> **Exercise goal**
All of the data below should be written out again exactly.
------ Recorded data ------
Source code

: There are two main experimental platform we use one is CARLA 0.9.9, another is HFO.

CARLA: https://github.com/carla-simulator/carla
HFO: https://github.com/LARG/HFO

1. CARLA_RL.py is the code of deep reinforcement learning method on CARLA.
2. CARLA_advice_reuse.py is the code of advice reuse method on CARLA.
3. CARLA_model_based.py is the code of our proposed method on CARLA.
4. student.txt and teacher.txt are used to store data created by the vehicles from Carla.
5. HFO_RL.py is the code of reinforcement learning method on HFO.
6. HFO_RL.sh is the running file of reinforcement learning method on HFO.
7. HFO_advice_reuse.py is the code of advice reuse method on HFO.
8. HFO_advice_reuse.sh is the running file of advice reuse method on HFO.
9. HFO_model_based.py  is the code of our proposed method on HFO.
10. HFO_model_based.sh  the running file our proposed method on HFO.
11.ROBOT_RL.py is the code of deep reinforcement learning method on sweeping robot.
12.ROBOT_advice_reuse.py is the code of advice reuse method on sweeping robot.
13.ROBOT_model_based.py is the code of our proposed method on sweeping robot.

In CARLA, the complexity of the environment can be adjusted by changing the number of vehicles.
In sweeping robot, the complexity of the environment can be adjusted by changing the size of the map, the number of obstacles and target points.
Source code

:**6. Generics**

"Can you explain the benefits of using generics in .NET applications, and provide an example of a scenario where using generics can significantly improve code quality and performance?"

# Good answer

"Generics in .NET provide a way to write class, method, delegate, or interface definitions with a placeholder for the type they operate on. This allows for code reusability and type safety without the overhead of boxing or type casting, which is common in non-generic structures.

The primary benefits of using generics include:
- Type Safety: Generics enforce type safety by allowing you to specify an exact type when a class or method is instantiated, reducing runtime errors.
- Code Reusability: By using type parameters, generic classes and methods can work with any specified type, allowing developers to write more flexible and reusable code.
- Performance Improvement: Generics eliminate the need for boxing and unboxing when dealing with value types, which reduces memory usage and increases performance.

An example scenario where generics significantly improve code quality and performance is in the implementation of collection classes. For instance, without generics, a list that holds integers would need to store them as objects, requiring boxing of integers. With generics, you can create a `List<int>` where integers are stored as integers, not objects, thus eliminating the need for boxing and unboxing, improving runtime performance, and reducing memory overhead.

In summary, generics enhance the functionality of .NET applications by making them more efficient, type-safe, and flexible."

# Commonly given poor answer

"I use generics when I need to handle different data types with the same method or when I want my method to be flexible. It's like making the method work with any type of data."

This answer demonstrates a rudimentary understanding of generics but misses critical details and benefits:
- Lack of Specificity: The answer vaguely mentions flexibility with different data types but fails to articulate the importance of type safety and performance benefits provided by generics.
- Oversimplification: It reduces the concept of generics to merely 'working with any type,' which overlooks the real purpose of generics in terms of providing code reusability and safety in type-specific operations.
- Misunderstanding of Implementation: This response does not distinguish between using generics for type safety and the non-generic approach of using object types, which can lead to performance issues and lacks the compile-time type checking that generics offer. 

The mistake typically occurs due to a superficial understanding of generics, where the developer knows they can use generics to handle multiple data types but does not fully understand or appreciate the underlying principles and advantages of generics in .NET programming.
------
> **Exercise solution**
Source code

: There are two main experimental platform we use one is CARLA 0.9.9, another is HFO.

CARLA: https://github.com/carla-simulator/carla
HFO: https://github.com/LARG/HFO

1. CARLA_RL.py is the code of deep reinforcement learning method on CARLA.
2. CARLA_advice_reuse.py is the code of advice reuse method on CARLA.
3. CARLA_model_based.py is the code of our proposed method on CARLA.
4. student.txt and teacher.txt are used to store data created by the vehicles from Carla.
5. HFO_RL.py is the code of reinforcement learning method on HFO.
6. HFO_RL.sh is the running file of reinforcement learning method on HFO.
7. HFO_advice_reuse.py is the code of advice reuse method on HFO.
8. HFO_advice_reuse.sh is the running file of advice reuse method on HFO.
9. HFO_model_based.py  is the code of our proposed method on HFO.
10. HFO_model_based.sh  the running file our proposed method on HFO.
11.ROBOT_RL.py is the code of deep reinforcement learning method on sweeping robot.
12.ROBOT_advice_reuse.py is the code of advice reuse method on sweeping robot.
13.ROBOT_model_based.py is the code of our proposed method on sweeping robot.

In CARLA, the complexity of the environment can be adjusted by changing the number of vehicles.
In sweeping robot, the complexity of the environment can be adjusted by changing the size of the map, the number of obstacles and target points.
Source code

:**6. Generics**

"Can you explain the benefits of using generics in .NET applications, and provide an example of a scenario where using generics can significantly improve code quality and performance?"

# Good answer

"Generics in .NET provide a way to write class, method, delegate, or interface definitions with a placeholder for the type they operate on. This allows for code reusability and type safety without the overhead of boxing or type casting, which is common in non-generic structures.

The primary benefits of using generics include:
- Type Safety: Generics enforce type safety by allowing you to specify an exact type when a class or method is instantiated, reducing runtime errors.
- Code Reusability: By using type parameters, generic classes and methods can work with any specified type, allowing developers to write more flexible and reusable code.
- Performance Improvement: Generics eliminate the need for boxing and unboxing when dealing with value types, which reduces memory usage and increases performance.

An example scenario where generics significantly improve code quality and performance is in the implementation of collection classes. For instance, without generics, a list that holds integers would need to store them as objects, requiring boxing of integers. With generics, you can create a `List<int>` where integers are stored as integers, not objects, thus eliminating the need for boxing and unboxing, improving runtime performance, and reducing memory overhead.

In summary, generics enhance the functionality of .NET applications by making them more efficient, type-safe, and flexible."

# Commonly given poor answer

"I use generics when I need to handle different data types with the same method or when I want my method to be flexible. It's like making the method work with any type of data."

This answer demonstrates a rudimentary understanding of generics but misses critical details and benefits:
- Lack of Specificity: The answer vaguely mentions flexibility with different data types but fails to articulate the importance of type safety and performance benefits provided by generics.
- Oversimplification: It reduces the concept of generics to merely 'working with any type,' which overlooks the real purpose of generics in terms of providing code reusability and safety in type-specific operations.
- Misunderstanding of Implementation: This response does not distinguish between using generics for type safety and the non-generic approach of using object types, which can lead to performance issues and lacks the compile-time type checking that generics offer. 

The mistake typically occurs due to a superficial understanding of generics, where the developer knows they can use generics to handle multiple data types but does not fully understand or appreciate the underlying principles and advantages of generics in .NET programming.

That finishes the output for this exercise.